One of Michigan’s most ornate theater venues — the Ramsdell Theatre in Manistee — gets high marks for its proximity to a restored Victorian downtown and wide stretch of sandy Lake Michigan beach, as well as for the later success of those who’ve performed there. James Earl Jones credits his youthful days as a stagehand, then actor, with overcoming his notorious childhood stutter. The Manistee Civic Players will perform “Pippin” in late June and early July, “The Great American Trailer Park Musical” on several August dates and “Deathtrap” in October.
Some stages offer enough regular summer performances to meld with most any vacation schedule, other special events made even more special by the historic venue. The Calumet Theater on the Keweenaw Peninsula is among them, built in 1898 when copper mining was bringing such wealth (and so many of the wealthy class) to the community that residents decided they needed an opera house. When it opened with a Broadway touring production in 1900, some 30,000 people lived within walking distance, and today, some 65 events are performed each year.

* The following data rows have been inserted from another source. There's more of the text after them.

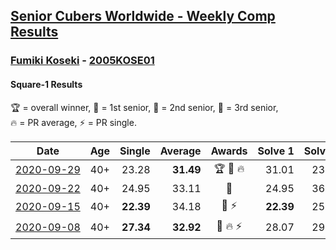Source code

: <style>table {white-space: nowrap;}</style>

## [Senior Cubers Worldwide - Weekly Comp Results](/scw-comp/results/)
### [Fumiki Koseki](README.md) - [2005KOSE01](https://www.worldcubeassociation.org/persons/2005KOSE01?event=sq1)
#### Square-1 Results

<span style="white-space: nowrap;">🏆 = overall winner</span>, <span style="white-space: nowrap;">🥇 = 1st senior</span>, <span style="white-space: nowrap;">🥈 = 2nd senior</span>, <span style="white-space: nowrap;">🥉 = 3rd senior</span>, <span style="white-space: nowrap;">🔥 = PR average</span>, <span style="white-space: nowrap;">⚡ = PR single</span>.

| Date | Age | Single | Average | Awards | Solve 1 | Solve 2 | Solve 3 | Solve 4 | Solve 5 | Video |
| :--: | :--: | --: | --: | :--: | --: | --: | --: | --: | --: | :-- |
| [2020-09-29](../../results/2020-09-29/sq1.md) | 40+ | 23.28 | **31.49** | 🏆 🥇 🔥 | 31.01 | 23.28 | 31.64 | 44.36 | 31.82 | [Desktop](https://www.facebook.com/events/318437286122261/permalink/323630968936226) / [Mobile](https://m.facebook.com/events/318437286122261?view=permalink&id=323630968936226) |
| [2020-09-22](../../results/2020-09-22/sq1.md) | 40+ | 24.95 | 33.11 | 🥈 | 24.95 | 36.55 | 27.68 | 36.83 | 35.10 | [Desktop](https://www.facebook.com/events/361626694990606/permalink/362912241528718) / [Mobile](https://m.facebook.com/events/361626694990606?view=permalink&id=362912241528718) |
| [2020-09-15](../../results/2020-09-15/sq1.md) | 40+ | **22.39** | 34.18 | 🥈 ⚡ | **22.39** | 25.65 | 44.19 | DNF | 32.69 | [Desktop](https://www.facebook.com/events/681386202727964/permalink/684676809065570) / [Mobile](https://m.facebook.com/events/681386202727964?view=permalink&id=684676809065570) |
| [2020-09-08](../../results/2020-09-08/sq1.md) | 40+ | **27.34** | **32.92** | 🥈 🔥 ⚡ | 28.07 | 29.79 | 43.18 | **27.34** | 40.89 | [Desktop](https://www.facebook.com/events/1438001453064843/permalink/1443849212480067) / [Mobile](https://m.facebook.com/events/1438001453064843?view=permalink&id=1443849212480067) |


<!-- Global site tag (gtag.js) - Google Analytics -->
<script async src="https://www.googletagmanager.com/gtag/js?id=UA-86348435-3"></script>
<script>window.dataLayer = window.dataLayer || []; function gtag() {dataLayer.push(arguments);} gtag('js', new Date()); gtag('config', 'UA-86348435-3');</script>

In Marine City near Port Huron, shows at the Riverbank Theater are performed inside a one-time bank building with art deco touches. Elsewhere, youthful talent is the draw. Holland’s Hope Summer Repertory Theatre is a summer favorite for its blend of student artists and professionals, this year performing “Driving Miss Daisy,” “Annie” and more.
And in Sault Ste. Marie, local actors perform on the same stage on which vaudeville actors once kept audiences transfixed. The Soo Theatre is the only remaining vintage playhouse in the eastern Upper Peninsula but was for a while run as a movie theater, closing its doors in 1998 after its final showing — the movie version of the “Wizard of Oz.” Now dedicated to community performing arts, this year’s stage performances will include Robin Hood and, fittingly, “The Wizard of Oz.”